Parmi les qualités de ce cinéma, une incandescence burlesque qui joue avec générosité d’un comique de situation taillé à la serpe. Le goût pour l’incongru, la frontalité de la mise en scène, toujours sur le fil du grotesque (la vision trash et phobique de la vieillesse), se doublent d’un bel équilibre entre attente et plaisir fermé de la convention, de l’arrivée confortable dans la maison, cocon promis aux amants, au détraquement progressif de l’ordre espéré. Le film avance durant deux tiers sans relâcher sa tension, multipliant les tours de force avec une réussite parfois insolente (le stratagème délirant de la télé éteinte à distance et sans cesse rallumée par la vieille). Lorsqu’il faiblit, le rythme repart aussitôt, fonctionnant par à-coups et pics, à la manière d’un cardiogramme un peu détraqué. C’est aussi la limite du style De Vito : un manque de fluidité, une façon de vouloir tout faire tenir au prix d’un effort parfois trop visible, bloquant le naturel au profit d’une mécanique comique souvent sèche et désincarnée.
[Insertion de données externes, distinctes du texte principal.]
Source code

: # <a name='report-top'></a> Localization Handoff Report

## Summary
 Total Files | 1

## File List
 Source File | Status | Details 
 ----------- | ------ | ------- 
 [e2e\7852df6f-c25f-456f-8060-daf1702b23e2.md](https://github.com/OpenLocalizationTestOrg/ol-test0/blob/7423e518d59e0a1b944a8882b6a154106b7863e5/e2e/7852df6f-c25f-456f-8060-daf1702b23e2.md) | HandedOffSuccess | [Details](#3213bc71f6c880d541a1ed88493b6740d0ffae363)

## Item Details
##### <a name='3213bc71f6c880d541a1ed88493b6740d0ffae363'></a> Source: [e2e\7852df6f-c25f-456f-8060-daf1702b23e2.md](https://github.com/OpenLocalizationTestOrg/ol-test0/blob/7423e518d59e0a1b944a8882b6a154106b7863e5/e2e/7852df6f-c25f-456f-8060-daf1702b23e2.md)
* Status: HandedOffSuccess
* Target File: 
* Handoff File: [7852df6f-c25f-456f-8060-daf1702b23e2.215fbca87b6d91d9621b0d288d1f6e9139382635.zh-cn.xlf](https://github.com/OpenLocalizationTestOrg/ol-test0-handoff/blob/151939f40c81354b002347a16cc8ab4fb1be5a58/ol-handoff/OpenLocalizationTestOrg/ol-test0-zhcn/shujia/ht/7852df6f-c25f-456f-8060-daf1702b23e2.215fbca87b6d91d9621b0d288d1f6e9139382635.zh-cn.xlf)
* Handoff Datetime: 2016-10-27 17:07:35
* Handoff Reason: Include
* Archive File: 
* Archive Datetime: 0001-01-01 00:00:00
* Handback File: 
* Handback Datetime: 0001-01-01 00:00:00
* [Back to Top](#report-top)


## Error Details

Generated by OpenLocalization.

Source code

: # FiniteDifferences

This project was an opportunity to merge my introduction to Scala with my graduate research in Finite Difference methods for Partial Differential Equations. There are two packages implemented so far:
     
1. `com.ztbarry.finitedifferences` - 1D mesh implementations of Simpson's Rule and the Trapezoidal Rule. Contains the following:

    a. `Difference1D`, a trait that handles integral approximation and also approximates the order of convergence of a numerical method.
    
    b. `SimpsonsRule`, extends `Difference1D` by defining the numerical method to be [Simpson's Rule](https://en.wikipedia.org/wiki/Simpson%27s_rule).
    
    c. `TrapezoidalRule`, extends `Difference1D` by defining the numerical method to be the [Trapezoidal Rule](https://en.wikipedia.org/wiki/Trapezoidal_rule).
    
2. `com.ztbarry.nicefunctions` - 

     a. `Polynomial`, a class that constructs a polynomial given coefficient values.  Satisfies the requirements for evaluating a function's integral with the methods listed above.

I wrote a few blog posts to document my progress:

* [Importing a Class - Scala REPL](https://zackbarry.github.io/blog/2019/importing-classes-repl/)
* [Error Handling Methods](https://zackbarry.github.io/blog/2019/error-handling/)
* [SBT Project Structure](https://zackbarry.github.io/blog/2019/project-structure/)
Manque au cinéaste une vraie distance, un regard d’ensemble qui permettrait au film de s’ouvrir à une véritable folie. De là cette impression d’un soufflé qui retombe dans la dernière partie, immédiatement après la scène épicentrale du film (le plafond effondré et l’éclatement littéral du lieu). Alors De Vito s’en remet à de purs artifices scénaristiques (le tueur à gages, la fin en pirouette) qui atténuent la puissance comique atteinte plus tôt. Dommage, car les chances de voir se bonifier ce cinéma sans véritable conscience de ses qualités, par trop laborieux et se regardant suer dans l’effort, semblent assez minces. Ce qui n’est pas un drame non plus, le niveau d’une telle comédie dépassant allègrement en tonicité et vitalité la moyenne hollywoodienne du moment, reléguant sans peine un Ladykillers ou un Terminal (le prochain Spielberg, en septembre 2004) au rang de films-croûtons parfaitement cyniques.